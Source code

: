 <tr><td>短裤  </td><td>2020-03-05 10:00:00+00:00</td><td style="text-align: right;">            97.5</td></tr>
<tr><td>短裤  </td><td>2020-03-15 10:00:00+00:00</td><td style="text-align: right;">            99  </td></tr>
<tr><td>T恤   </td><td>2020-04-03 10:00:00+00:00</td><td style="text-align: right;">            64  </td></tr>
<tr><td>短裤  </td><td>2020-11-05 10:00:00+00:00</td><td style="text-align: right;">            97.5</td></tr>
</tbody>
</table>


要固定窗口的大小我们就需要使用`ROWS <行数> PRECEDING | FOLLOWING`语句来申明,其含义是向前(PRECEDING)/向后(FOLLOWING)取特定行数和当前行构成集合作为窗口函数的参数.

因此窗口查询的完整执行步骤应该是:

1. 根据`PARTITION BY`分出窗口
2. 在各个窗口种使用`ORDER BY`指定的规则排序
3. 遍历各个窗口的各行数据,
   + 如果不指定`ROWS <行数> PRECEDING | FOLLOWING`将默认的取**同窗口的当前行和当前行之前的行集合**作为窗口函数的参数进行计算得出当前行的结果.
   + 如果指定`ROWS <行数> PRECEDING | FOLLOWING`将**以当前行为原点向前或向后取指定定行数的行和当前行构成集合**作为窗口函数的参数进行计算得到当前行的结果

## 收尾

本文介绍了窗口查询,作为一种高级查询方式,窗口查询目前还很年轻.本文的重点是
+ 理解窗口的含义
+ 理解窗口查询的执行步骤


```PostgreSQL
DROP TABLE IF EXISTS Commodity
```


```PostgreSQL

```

==

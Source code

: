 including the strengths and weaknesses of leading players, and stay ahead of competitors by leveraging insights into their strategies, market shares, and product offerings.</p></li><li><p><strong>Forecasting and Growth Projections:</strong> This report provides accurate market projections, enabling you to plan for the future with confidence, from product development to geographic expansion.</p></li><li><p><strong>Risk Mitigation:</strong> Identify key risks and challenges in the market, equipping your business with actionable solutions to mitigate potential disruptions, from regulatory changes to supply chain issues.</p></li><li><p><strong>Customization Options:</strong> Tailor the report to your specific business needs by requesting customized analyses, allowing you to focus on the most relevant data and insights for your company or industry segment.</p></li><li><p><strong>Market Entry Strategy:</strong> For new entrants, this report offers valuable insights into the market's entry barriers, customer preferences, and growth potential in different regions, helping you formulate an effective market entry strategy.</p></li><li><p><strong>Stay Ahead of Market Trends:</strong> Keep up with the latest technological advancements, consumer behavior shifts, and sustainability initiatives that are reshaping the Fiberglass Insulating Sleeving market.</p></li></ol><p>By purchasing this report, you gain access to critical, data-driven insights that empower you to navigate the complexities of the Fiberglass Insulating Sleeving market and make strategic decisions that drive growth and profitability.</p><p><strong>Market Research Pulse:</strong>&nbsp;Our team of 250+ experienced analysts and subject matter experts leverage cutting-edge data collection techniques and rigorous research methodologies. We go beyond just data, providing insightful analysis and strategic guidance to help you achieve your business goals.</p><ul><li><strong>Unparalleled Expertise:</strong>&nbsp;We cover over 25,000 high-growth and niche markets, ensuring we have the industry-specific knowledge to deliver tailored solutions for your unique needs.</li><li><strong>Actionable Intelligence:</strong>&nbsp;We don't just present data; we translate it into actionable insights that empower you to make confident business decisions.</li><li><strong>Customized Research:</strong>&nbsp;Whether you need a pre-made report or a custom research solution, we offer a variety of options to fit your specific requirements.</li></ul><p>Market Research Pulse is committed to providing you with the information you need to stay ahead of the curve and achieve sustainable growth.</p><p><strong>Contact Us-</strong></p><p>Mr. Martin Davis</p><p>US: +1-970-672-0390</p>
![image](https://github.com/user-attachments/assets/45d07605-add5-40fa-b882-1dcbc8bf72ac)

*TASK REQUIREMENTS:* Look through the entries above; copy every line holding the string "text".

*THE COMPLETED TASK:*
: <tr><td>短裤  </td><td>2020-03-05 10:00:00+00:00</td><td style="text-align: right;">            97.5</td></tr>
<tr><td>短裤  </td><td>2020-03-15 10:00:00+00:00</td><td style="text-align: right;">            99  </td></tr>
<tr><td>T恤   </td><td>2020-04-03 10:00:00+00:00</td><td style="text-align: right;">            64  </td></tr>
<tr><td>短裤  </td><td>2020-11-05 10:00:00+00:00</td><td style="text-align: right;">            97.5</td></tr>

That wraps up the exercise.